Fragwürdiger Schulzwang

Betr: „Behörde sucht noch 18 Kinder“, taz hamburg v. 14. 7.

So lange will ich dazu schon was sagen. Jetzt ist es ja eigentlich schon zu spät. Ich finde es ein Unding, dass bei uns der Schulzwang eingeführt wurde. Erstens ist es völlig unnötig, da bei alter Gesetzeslage die Verantwortlichen nur hätten etwas aktiv werden müssen, um Jessica zu retten. Zweitens habe ich schon die Schulpflicht immer als Zumutung, als Freiheitsberaubung und unnötige staatliche Gewaltausübung empfunden. Die meisten Eltern lassen ihre Kinder nicht verhungern. Den meisten Eltern sollte man zutrauen können, ihre Kinder zu lieben und das beste für sie zu wollen und zu tun. Was für eine Bildung ein Kind haben soll, sollten die Eltern bestimmen können. Staatliche Normierung der Bildung sieht nach toller Chance gerade für minder Bemittelte aus.

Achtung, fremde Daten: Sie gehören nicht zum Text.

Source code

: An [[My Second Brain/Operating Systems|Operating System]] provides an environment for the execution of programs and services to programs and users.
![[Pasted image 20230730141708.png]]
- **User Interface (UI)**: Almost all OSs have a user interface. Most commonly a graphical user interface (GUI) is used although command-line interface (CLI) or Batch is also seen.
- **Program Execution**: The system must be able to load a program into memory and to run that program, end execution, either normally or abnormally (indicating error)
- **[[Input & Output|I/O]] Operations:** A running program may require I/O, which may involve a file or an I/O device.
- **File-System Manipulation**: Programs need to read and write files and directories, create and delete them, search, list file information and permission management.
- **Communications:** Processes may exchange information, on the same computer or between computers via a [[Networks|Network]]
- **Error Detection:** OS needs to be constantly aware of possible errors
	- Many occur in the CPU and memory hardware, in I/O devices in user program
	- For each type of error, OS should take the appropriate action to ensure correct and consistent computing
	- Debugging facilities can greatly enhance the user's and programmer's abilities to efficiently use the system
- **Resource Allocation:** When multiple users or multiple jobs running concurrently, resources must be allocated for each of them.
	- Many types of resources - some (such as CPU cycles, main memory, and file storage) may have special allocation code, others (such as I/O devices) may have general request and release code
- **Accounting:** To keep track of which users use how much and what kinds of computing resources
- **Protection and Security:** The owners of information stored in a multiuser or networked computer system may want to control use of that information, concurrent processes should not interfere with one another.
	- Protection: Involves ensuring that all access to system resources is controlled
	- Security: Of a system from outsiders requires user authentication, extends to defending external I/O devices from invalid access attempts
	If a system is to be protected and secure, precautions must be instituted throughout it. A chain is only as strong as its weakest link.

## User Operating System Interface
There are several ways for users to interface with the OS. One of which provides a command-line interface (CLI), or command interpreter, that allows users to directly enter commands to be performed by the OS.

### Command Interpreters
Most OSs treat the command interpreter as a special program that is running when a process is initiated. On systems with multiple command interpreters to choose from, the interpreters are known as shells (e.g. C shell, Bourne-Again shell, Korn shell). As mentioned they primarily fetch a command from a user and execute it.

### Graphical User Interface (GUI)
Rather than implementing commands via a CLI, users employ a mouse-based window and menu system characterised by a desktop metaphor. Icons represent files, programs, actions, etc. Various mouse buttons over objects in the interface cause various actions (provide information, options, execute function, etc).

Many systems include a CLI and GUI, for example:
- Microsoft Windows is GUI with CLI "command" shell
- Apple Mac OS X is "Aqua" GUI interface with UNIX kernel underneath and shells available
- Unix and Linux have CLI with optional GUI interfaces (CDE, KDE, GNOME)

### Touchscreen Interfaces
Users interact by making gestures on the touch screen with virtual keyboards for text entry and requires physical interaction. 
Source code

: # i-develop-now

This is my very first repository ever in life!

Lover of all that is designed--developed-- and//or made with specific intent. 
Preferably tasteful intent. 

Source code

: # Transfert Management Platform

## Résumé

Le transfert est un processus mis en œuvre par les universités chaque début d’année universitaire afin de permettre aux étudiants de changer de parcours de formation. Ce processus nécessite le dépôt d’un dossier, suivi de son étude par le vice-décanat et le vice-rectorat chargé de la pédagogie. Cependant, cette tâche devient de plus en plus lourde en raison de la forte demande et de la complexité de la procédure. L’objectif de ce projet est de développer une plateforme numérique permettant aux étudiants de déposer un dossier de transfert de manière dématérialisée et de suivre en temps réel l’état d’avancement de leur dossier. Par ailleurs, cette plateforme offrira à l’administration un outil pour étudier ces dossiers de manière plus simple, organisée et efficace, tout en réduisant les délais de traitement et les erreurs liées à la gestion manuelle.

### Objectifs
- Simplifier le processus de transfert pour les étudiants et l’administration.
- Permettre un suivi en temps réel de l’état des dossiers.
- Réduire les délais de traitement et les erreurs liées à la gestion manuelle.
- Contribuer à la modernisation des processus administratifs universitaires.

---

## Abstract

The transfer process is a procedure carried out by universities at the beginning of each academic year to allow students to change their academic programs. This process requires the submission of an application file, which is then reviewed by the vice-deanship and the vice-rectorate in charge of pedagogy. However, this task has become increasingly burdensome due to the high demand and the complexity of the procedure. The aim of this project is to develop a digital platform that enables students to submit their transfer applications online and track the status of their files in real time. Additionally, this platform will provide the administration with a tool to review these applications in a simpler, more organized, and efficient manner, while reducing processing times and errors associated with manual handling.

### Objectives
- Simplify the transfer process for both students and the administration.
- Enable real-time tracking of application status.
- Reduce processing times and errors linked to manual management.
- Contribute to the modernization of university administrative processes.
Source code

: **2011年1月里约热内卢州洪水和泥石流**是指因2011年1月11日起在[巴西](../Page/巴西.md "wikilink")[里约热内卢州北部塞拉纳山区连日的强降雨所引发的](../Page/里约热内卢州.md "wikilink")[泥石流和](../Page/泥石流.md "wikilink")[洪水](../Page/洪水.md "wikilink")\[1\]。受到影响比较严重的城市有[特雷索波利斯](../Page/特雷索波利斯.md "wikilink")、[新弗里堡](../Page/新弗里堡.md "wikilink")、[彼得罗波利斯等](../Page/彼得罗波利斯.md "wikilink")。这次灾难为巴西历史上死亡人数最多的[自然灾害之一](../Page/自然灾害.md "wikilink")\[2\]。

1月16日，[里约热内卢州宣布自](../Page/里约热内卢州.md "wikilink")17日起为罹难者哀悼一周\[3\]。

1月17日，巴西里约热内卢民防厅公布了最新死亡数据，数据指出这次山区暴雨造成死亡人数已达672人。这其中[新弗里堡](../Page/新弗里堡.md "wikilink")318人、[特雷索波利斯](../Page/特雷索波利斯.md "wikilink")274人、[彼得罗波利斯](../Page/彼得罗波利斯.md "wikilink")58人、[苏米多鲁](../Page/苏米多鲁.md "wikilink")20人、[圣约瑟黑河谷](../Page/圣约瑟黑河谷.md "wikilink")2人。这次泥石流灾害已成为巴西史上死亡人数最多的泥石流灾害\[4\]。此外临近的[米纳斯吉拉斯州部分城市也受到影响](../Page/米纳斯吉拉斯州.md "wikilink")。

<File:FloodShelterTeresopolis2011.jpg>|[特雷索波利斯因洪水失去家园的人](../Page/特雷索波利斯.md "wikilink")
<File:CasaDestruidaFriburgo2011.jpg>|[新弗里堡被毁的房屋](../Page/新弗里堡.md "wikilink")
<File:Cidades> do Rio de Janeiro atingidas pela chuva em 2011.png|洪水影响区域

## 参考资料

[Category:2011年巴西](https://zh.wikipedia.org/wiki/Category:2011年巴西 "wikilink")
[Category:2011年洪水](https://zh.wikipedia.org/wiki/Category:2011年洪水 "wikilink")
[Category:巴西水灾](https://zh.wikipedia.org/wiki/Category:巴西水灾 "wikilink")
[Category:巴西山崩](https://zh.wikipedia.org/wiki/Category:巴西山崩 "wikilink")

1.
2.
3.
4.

Aber man kann auch andere Lerninhalte für wichtiger halten, als sie laut Lehrplan vermittelt werden. In den USA kann man wenigstens zu Hause lernen und Prüfungen ablegen, statt zur Schule zu gehen. Schulzwang wird umso fragwürdiger in Zeiten, wo Schule dabei ist, immer schlechter zu werden. Kontrolle und Sanktionsdruck ermutigt nicht gerade zum Kinderkriegen und -großziehen. Positive Unterstützung wäre besser. In Zukunft bin ich also kriminell, wenn ich mit meinem viereinhalbjährigen Kind nicht vorstellig werde? Oh Graus. Wo sind wir gelandet?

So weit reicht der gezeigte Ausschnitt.